Study Objective: Improve the efficiency of an inpatient clinical decision support tool (CDS) for patients with adult congenital heart disease (ACHD).

Design: The efficiency of a CDS was evaluated across two time periods and compared.

Setting: An academic, tertiary care center.

Participants: ACHD patients roomed in an inpatient setting.

Intervention: Plan-Do-Study-Act (PDSA) methods were applied starting in 2021 and included refinement of diagnostic codes and the addition of department encounter codes.

Main Outcome Measures: True positive and false positive CDS alerts.

Results: Baseline data from 2017 had a median (IQR) of 38 (17) and 2019 baseline data had 65 (19) total alerts per month.
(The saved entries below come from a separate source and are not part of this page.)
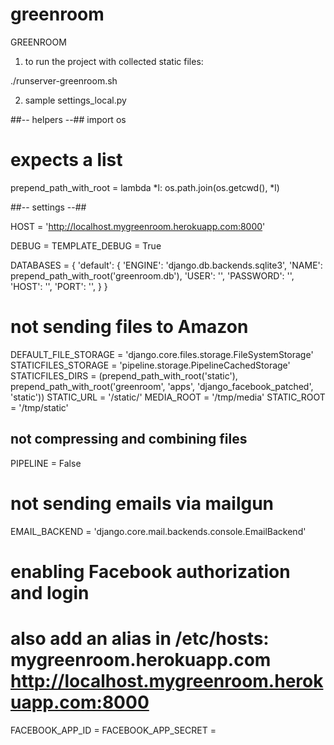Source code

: greenroom
=========

GREENROOM

1) to run the project with collected static files:

./runserver-greenroom.sh


2) sample settings_local.py

##-- helpers --##
import os

# expects a list
prepend_path_with_root = lambda *l: os.path.join(os.getcwd(), *l)


##-- settings --##

HOST = 'http://localhost.mygreenroom.herokuapp.com:8000'

DEBUG = TEMPLATE_DEBUG = True

DATABASES = {
    'default': {
        'ENGINE': 'django.db.backends.sqlite3',
        'NAME': prepend_path_with_root('greenroom.db'),
        'USER': '',
        'PASSWORD': '',
        'HOST': '',
        'PORT': '',
    }
}

# not sending files to Amazon
DEFAULT_FILE_STORAGE = 'django.core.files.storage.FileSystemStorage'
STATICFILES_STORAGE = 'pipeline.storage.PipelineCachedStorage'
STATICFILES_DIRS = (prepend_path_with_root('static'),
                    prepend_path_with_root('greenroom', 'apps', 'django_facebook_patched', 'static'))
STATIC_URL = '/static/'
MEDIA_ROOT = '/tmp/media'
STATIC_ROOT = '/tmp/static'

## not compressing and combining files
PIPELINE = False

# not sending emails via mailgun
EMAIL_BACKEND = 'django.core.mail.backends.console.EmailBackend'

# enabling Facebook authorization and login
# also add an alias in /etc/hosts: mygreenroom.herokuapp.com http://localhost.mygreenroom.herokuapp.com:8000
FACEBOOK_APP_ID = 
FACEBOOK_APP_SECRET = 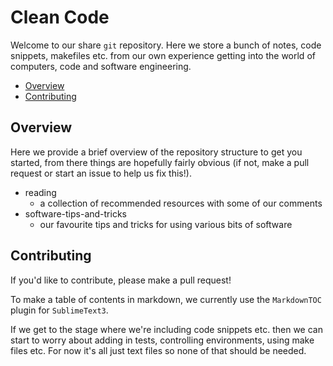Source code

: # Clean Code

Welcome to our share `git` repository. Here we store a bunch of notes, code snippets, makefiles etc. from our own experience getting into the world of computers, code and software engineering. 

<!-- MarkdownTOC autolink="true" autoanchor="true" markdown_preview="github" -->

- [Overview](#overview)
- [Contributing](#contributing)

<!-- /MarkdownTOC -->

<a id="overview"></a>
## Overview

Here we provide a brief overview of the repository structure to get you started, from there things are hopefully fairly obvious (if not, make a pull request or start an issue to help us fix this!).

- reading
    - a collection of recommended resources with some of our comments
- software-tips-and-tricks
    - our favourite tips and tricks for using various bits of software

<a id="contributing"></a>
## Contributing

If you'd like to contribute, please make a pull request! 

To make a table of contents in markdown, we currently use the `MarkdownTOC` plugin for `SublimeText3`.

If we get to the stage where we're including code snippets etc. then we can start to worry about adding in tests, controlling environments, using make files etc. For now it's all just text files so none of that should be needed.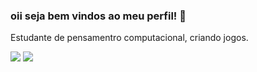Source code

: ### oii seja bem vindos ao meu perfil! 💜

Estudante de pensamentro computacional, criando jogos.

![](https://media.tenor.com/PS6medrGxqwAAAAM/cat-kiss.gif)
![](https://tenor.com/pt-BR/view/sleepy-hello-kitty-resting-gif-23476917)
<!--
**ninha222/ninha222** is a ✨ _special_ ✨ repository because its `README.md` (this file) appears on your GitHub profile.

-
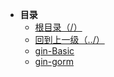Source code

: * **目录**
  * [根目录（/）](/README)
  * [回到上一级（../）](/README)
  * [gin-Basic](/study/GoLang/go-Gin/gin-Basic/README)
  * [gin-gorm](/study/GoLang/go-Gin/gin-Gorm/README)


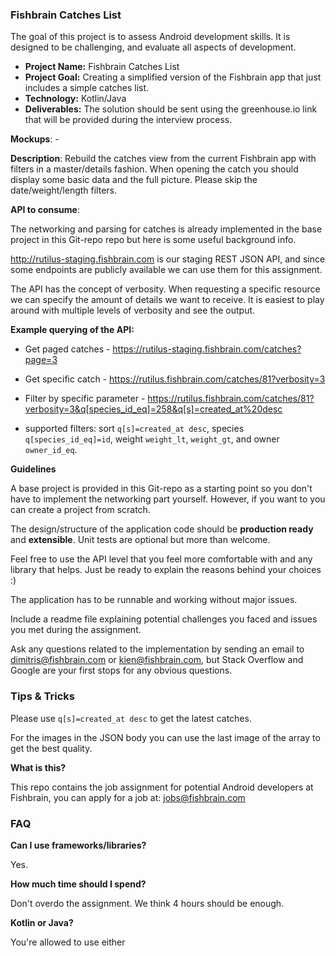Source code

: ### Fishbrain Catches List

The goal of this project is to assess Android development skills. It is designed to be challenging, and evaluate all aspects of development.

- **Project Name:** Fishbrain Catches List
- **Project Goal:** Creating a simplified version of the Fishbrain app that just includes a simple catches list.
- **Technology:** Kotlin/Java
- **Deliverables:** The solution should be sent using the greenhouse.io link that will be provided during the interview process.

**Mockups**: -

**Description**: Rebuild the catches view from the current Fishbrain app with filters in a master/details fashion. When opening the catch you should display some basic data and the full picture. Please skip the date/weight/length filters.


**API to consume**:

The networking and parsing for catches is already implemented in the base project in this Git-repo repo but here is some useful background info.

http://rutilus-staging.fishbrain.com is our staging REST JSON API, and since some endpoints are publicly available we can use them for this assignment.

The API has the concept of verbosity. When requesting a specific resource we can specify the amount of details we want to receive. It is easiest to play around with multiple levels of verbosity and see the output.

**Example querying of the API:**

- Get paged catches - https://rutilus-staging.fishbrain.com/catches?page=3
- Get specific catch - https://rutilus.fishbrain.com/catches/81?verbosity=3

- Filter by specific parameter - https://rutilus.fishbrain.com/catches/81?verbosity=3&q[species_id_eq]=258&q[s]=created_at%20desc

- supported filters: sort `q[s]=created_at desc`, species `q[species_id_eq]=id`, weight `weight_lt`, `weight_gt`, and owner `owner_id_eq`.

**Guidelines**

A base project is provided in this Git-repo as a starting point so you don't have to implement the networking part yourself. However, if you want to you can create a project from scratch.

The design/structure of the application code should be **production ready** and **extensible**.
Unit tests are optional but more than welcome.

Feel free to use the API level that you feel more comfortable with and any library that helps. Just be ready to explain the reasons behind your choices :)

The application has to be runnable and working without major issues.

Include a readme file explaining potential challenges you faced and issues you met during the assignment.

Ask any questions related to the implementation by sending an email to dimitris@fishbrain.com or kien@fishbrain.com, but Stack Overflow and Google are your first stops for any obvious questions.


### Tips & Tricks

Please use `q[s]=created_at desc` to get the latest catches.

For the images in the JSON body you can use the last image of the array to get the best quality.


**What is this?**

This repo contains the job assignment for potential Android developers at Fishbrain, you can apply for a job at: jobs@fishbrain.com

### FAQ

**Can I use frameworks/libraries?**

Yes.

**How much time should I spend?**

Don't overdo the assignment. We think 4 hours should be enough.

**Kotlin or Java?**

You're allowed to use either
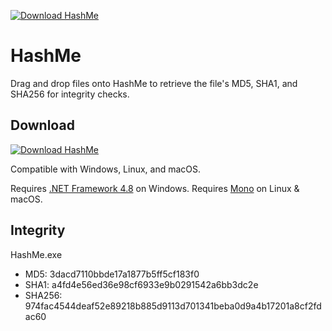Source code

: [![Download HashMe](https://img.shields.io/sourceforge/dt/hash-me.svg)](https://sourceforge.net/projects/hash-me/files/latest/download)
# HashMe
Drag and drop files onto HashMe to retrieve the file's MD5, SHA1, and SHA256 for integrity checks.

## Download 
[![Download HashMe](https://a.fsdn.com/con/app/sf-download-button)](https://sourceforge.net/projects/hash-me/files/latest/download)

Compatible with Windows, Linux, and macOS. 

Requires [.NET Framework 4.8](https://dotnet.microsoft.com/download/dotnet-framework/net48) on Windows. 
Requires [Mono](https://www.mono-project.com/download/stable/) on Linux & macOS.

## Integrity
HashMe.exe
- MD5: 3dacd7110bbde17a1877b5ff5cf183f0
- SHA1: a4fd4e56ed36e98cf6933e9b0291542a6bb3dc2e
- SHA256: 974fac4544deaf52e89218b885d9113d701341beba0d9a4b17201a8cf2fdac60



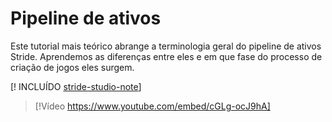 # Pipeline de ativos

Este tutorial mais teórico abrange a terminologia geral do pipeline de ativos Stride. Aprendemos as diferenças entre eles e em que fase do processo de criação de jogos eles surgem.

[! INCLUÍDO [stride-studio-note](../../includes/game-studio-xenko-note.md)]

> [!Vídeo https://www.youtube.com/embed/cGLg-ocJ9hA]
Combining both baseline data years, the median true positive CDS alerts was 47.3 %. There were 71 (6) total alerts per month for the 2021-2022 time period and with ongoing PDSA cycles and optimization in the CDS the true positive alerts improved substantially resulting in a shifting of the median to 78.9 % within 9 months.

Conclusion: CDS can efficiently notify providers when an ACHD patient is encountered. The use of ICD 10 codes alone to identify ACHD patients has limited accuracy with a high proportion of false positives. Ongoing revision of the CDS system methods is important to improving efficiency and minimizing provider alert fatigue.